The monies which would come from the Finance ministry would be spent mostly on capital projects like infrastructures with job creation capacities to put Nigerians back to work. This would include construction companies that have laid off staff.

Nigeria’s economy is reeling from a fall in crude oil prices. Economic growth in the last quarter was 2.1 percent, while total growth recorded in  2015 was 2.8 percent, the slowest since 1999 according to data released by the National Bureau of Statistics (NBS).

Finance Minister, Kemi Adeosun while briefing journalists at the end of the two-day National Economic Council (NEC) retreat at the conference hall of the Presidential Villa, said this was part of the decisions reached.

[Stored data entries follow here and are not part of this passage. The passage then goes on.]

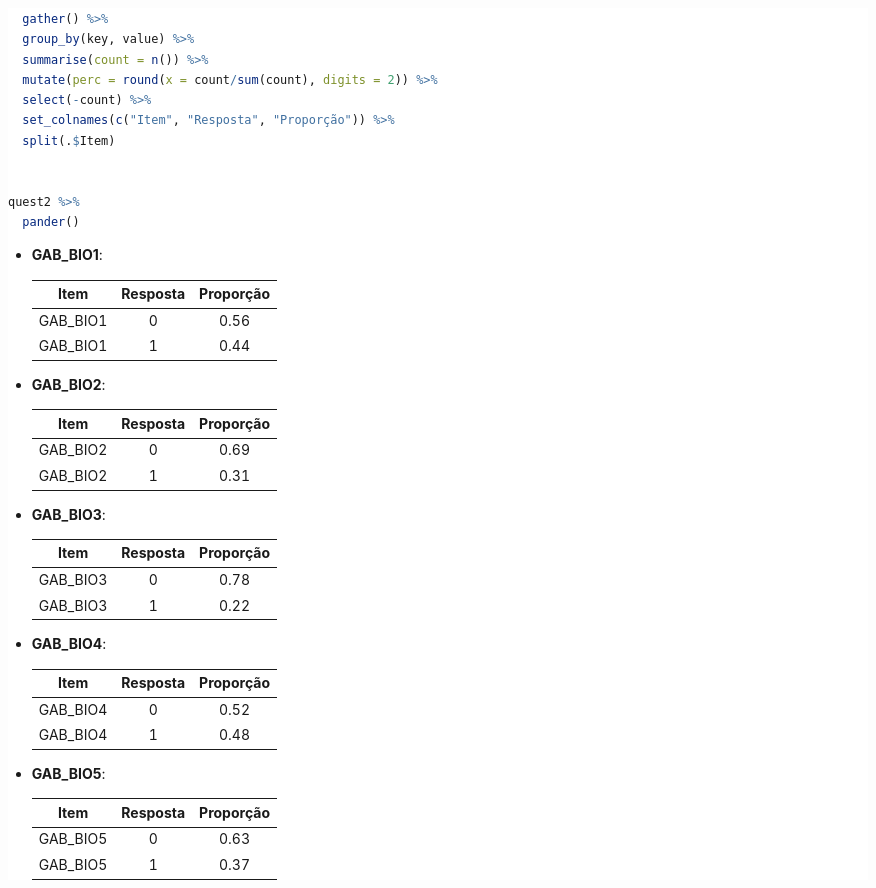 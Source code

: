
 ``` r
  gather() %>%
  group_by(key, value) %>%
  summarise(count = n()) %>%
  mutate(perc = round(x = count/sum(count), digits = 2)) %>%
  select(-count) %>%
  set_colnames(c("Item", "Resposta", "Proporção")) %>% 
  split(.$Item)


quest2 %>% 
  pander()
```

  - **GAB\_BIO1**:
    
    |   Item    | Resposta | Proporção |
    | :-------: | :------: | :-------: |
    | GAB\_BIO1 |    0     |   0.56    |
    | GAB\_BIO1 |    1     |   0.44    |
    

  - **GAB\_BIO2**:
    
    |   Item    | Resposta | Proporção |
    | :-------: | :------: | :-------: |
    | GAB\_BIO2 |    0     |   0.69    |
    | GAB\_BIO2 |    1     |   0.31    |
    

  - **GAB\_BIO3**:
    
    |   Item    | Resposta | Proporção |
    | :-------: | :------: | :-------: |
    | GAB\_BIO3 |    0     |   0.78    |
    | GAB\_BIO3 |    1     |   0.22    |
    

  - **GAB\_BIO4**:
    
    |   Item    | Resposta | Proporção |
    | :-------: | :------: | :-------: |
    | GAB\_BIO4 |    0     |   0.52    |
    | GAB\_BIO4 |    1     |   0.48    |
    

  - **GAB\_BIO5**:
    
    |   Item    | Resposta | Proporção |
    | :-------: | :------: | :-------: |
    | GAB\_BIO5 |    0     |   0.63    |
    | GAB\_BIO5 |    1     |   0.37    |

“From the federal ministry of finance in anticipation of the approval of the budget , we have virtually lined up about N350billion which we would be pumping into the Nigerian economy in the forth coming months.
“We explained our rational and the processes that we have put in place, safe guards to ensure that this money actually achieves the desired objective which is to stimulate the economy.
“We are already discussing with some of the contractors who will be paid these monies and the objectives from the overall criteria is how many Nigerians would be re-engaged. We are specifically looking at contractors who have laid off staff and how many Nigerians are you going to put back to work as a result of this money that we are planning to release and we believe that this would bring significant economic activity” she said.

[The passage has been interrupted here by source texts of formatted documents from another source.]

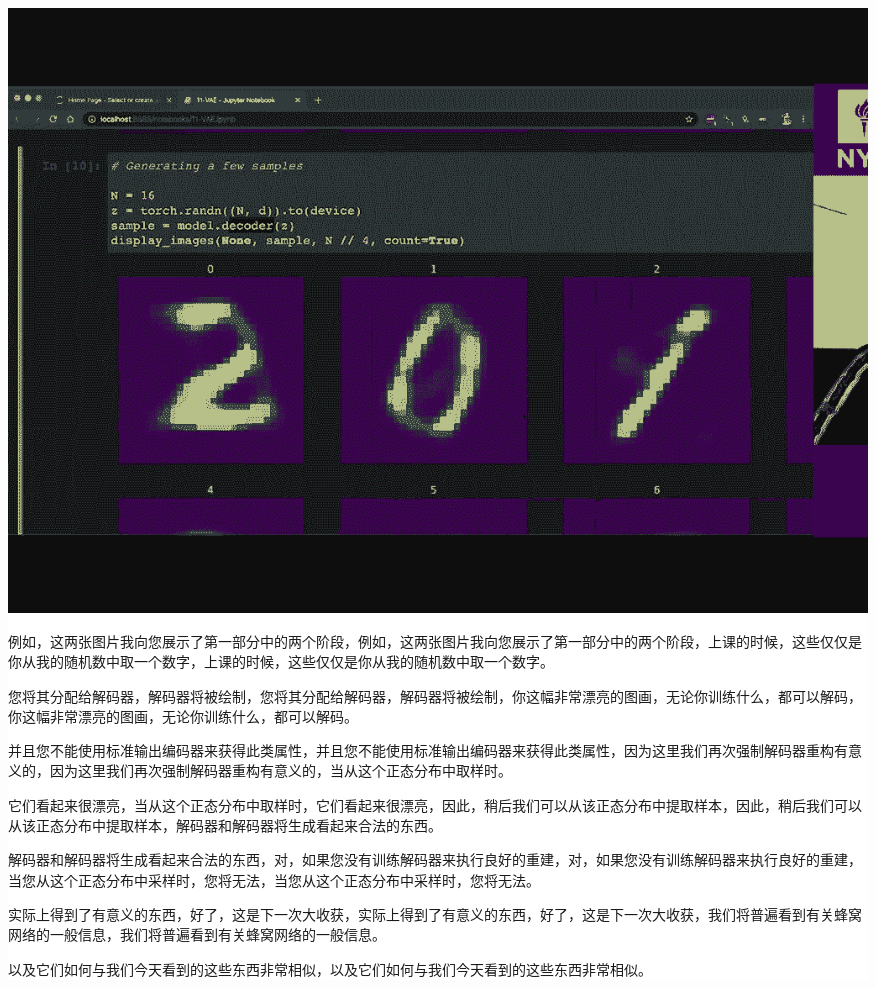 ![](img/7ece520824f8709ad0f0a8a4bf5c91c7_92.png)

例如，这两张图片我向您展示了第一部分中的两个阶段，例如，这两张图片我向您展示了第一部分中的两个阶段，上课的时候，这些仅仅是你从我的随机数中取一个数字，上课的时候，这些仅仅是你从我的随机数中取一个数字。

您将其分配给解码器，解码器将被绘制，您将其分配给解码器，解码器将被绘制，你这幅非常漂亮的图画，无论你训练什么，都可以解码，你这幅非常漂亮的图画，无论你训练什么，都可以解码。

并且您不能使用标准输出编码器来获得此类属性，并且您不能使用标准输出编码器来获得此类属性，因为这里我们再次强制解码器重构有意义的，因为这里我们再次强制解码器重构有意义的，当从这个正态分布中取样时。

它们看起来很漂亮，当从这个正态分布中取样时，它们看起来很漂亮，因此，稍后我们可以从该正态分布中提取样本，因此，稍后我们可以从该正态分布中提取样本，解码器和解码器将生成看起来合法的东西。

解码器和解码器将生成看起来合法的东西，对，如果您没有训练解码器来执行良好的重建，对，如果您没有训练解码器来执行良好的重建，当您从这个正态分布中采样时，您将无法，当您从这个正态分布中采样时，您将无法。

实际上得到了有意义的东西，好了，这是下一次大收获，实际上得到了有意义的东西，好了，这是下一次大收获，我们将普遍看到有关蜂窝网络的一般信息，我们将普遍看到有关蜂窝网络的一般信息。

以及它们如何与我们今天看到的这些东西非常相似，以及它们如何与我们今天看到的这些东西非常相似。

Adeosun said the retreat which was the first of its kind deliberated extensively on the drop in revenue particularly as to how it affects the state government and their ability to pay salaries and fulfil other obligations.

According to her the general resolve of the house and consensus was that there was a need to bring in more cost efficiency in the operations of government, specifically the setting up an efficiency unit within the state governments, to rationalise expenditure and of course to increase IGR. To that end there was a need to generate data because data is the basis of any revenue collecting efforts.

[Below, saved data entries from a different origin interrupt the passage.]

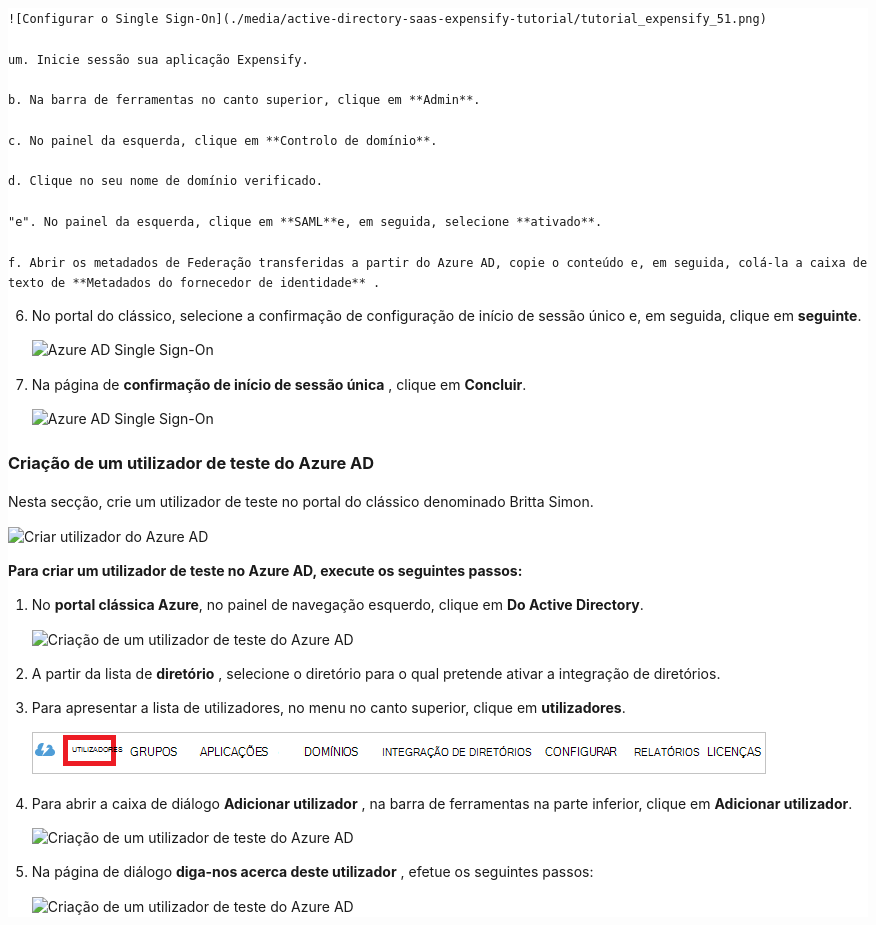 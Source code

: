     ![Configurar o Single Sign-On](./media/active-directory-saas-expensify-tutorial/tutorial_expensify_51.png) 

    um. Inicie sessão sua aplicação Expensify.
   
    b. Na barra de ferramentas no canto superior, clique em **Admin**.

    c. No painel da esquerda, clique em **Controlo de domínio**.

    d. Clique no seu nome de domínio verificado.

    "e". No painel da esquerda, clique em **SAML**e, em seguida, selecione **ativado**.

    f. Abrir os metadados de Federação transferidas a partir do Azure AD, copie o conteúdo e, em seguida, colá-la a caixa de texto de **Metadados do fornecedor de identidade** .

  
6. No portal do clássico, selecione a confirmação de configuração de início de sessão único e, em seguida, clique em **seguinte**.

    ![Azure AD Single Sign-On][10]

7. Na página de **confirmação de início de sessão única** , clique em **Concluir**.  
  
    ![Azure AD Single Sign-On][11]




### <a name="creating-an-azure-ad-test-user"></a>Criação de um utilizador de teste do Azure AD
Nesta secção, crie um utilizador de teste no portal do clássico denominado Britta Simon.

![Criar utilizador do Azure AD][20]

**Para criar um utilizador de teste no Azure AD, execute os seguintes passos:**

1. No **portal clássica Azure**, no painel de navegação esquerdo, clique em **Do Active Directory**.

    ![Criação de um utilizador de teste do Azure AD](./media/active-directory-saas-expensify-tutorial/create_aaduser_09.png) 

2. A partir da lista de **diretório** , selecione o diretório para o qual pretende ativar a integração de diretórios.

3. Para apresentar a lista de utilizadores, no menu no canto superior, clique em **utilizadores**.

    ![Criação de um utilizador de teste do Azure AD](./media/active-directory-saas-expensify-tutorial/create_aaduser_03.png) 

4. Para abrir a caixa de diálogo **Adicionar utilizador** , na barra de ferramentas na parte inferior, clique em **Adicionar utilizador**.

    ![Criação de um utilizador de teste do Azure AD](./media/active-directory-saas-expensify-tutorial/create_aaduser_04.png) 

5. Na página de diálogo **diga-nos acerca deste utilizador** , efetue os seguintes passos:

    ![Criação de um utilizador de teste do Azure AD](./media/active-directory-saas-expensify-tutorial/create_aaduser_05.png) 


[1]: ./media/active-directory-saas-expensify-tutorial/tutorial_general_01.png
[2]: ./media/active-directory-saas-expensify-tutorial/tutorial_general_02.png
[3]: ./media/active-directory-saas-expensify-tutorial/tutorial_general_03.png
[4]: ./media/active-directory-saas-expensify-tutorial/tutorial_general_04.png
[6]: ./media/active-directory-saas-expensify-tutorial/tutorial_general_05.png
[10]: ./media/active-directory-saas-expensify-tutorial/tutorial_general_06.png
[11]: ./media/active-directory-saas-expensify-tutorial/tutorial_general_07.png
[20]: ./media/active-directory-saas-expensify-tutorial/tutorial_general_100.png
[200]: ./media/active-directory-saas-expensify-tutorial/tutorial_general_200.png
[201]: ./media/active-directory-saas-expensify-tutorial/tutorial_general_201.png
[203]: ./media/active-directory-saas-expensify-tutorial/tutorial_general_203.png
[204]: ./media/active-directory-saas-expensify-tutorial/tutorial_general_204.png
[205]: ./media/active-directory-saas-expensify-tutorial/tutorial_general_205.png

There is also a need to develop incentives for both federal and state revenue generating agencies to ensure that there is an alignment of interest between the two arms of government.

The governors, Adeosun said were tasked to focus on property and consumption taxes in their states to help improve their revenue in a fair manner. “Tax payer education must be intensified and to expand the tax base and ensure that there is a buy-in in the revenue collection agencies from the populace” she said.

State governors were also encouraged to where possible rationalize the numbers of commissioners and general political appointees as well as adopt cost control measures to be able to sustain their states.

NEC also discussed the need to review the counterpart funding needed to access the Universal Basic Education Commission (UBEC) fund from 50 percent to 10 percent. The states currently need to have a counterpart fund of 50 percent to access the fund, if reviewed it would become a 10 and 90 percent contribution.

According to the minister, this will release an estimate “58 billion Naira that is currently un-accessed and it was discussed that with that money we could possibly address around 1,000 of the worst classrooms in each of the 36 states and rehabilitate them and ofcourse this would also create jobs and economic activity”.

Discussions also included the need to get a “legislative approval to change the need for counterpart funding on the part of state governments which we feel is putting them further into debt, to reduce that requirement from a temporary period to 10% from the current 50%”.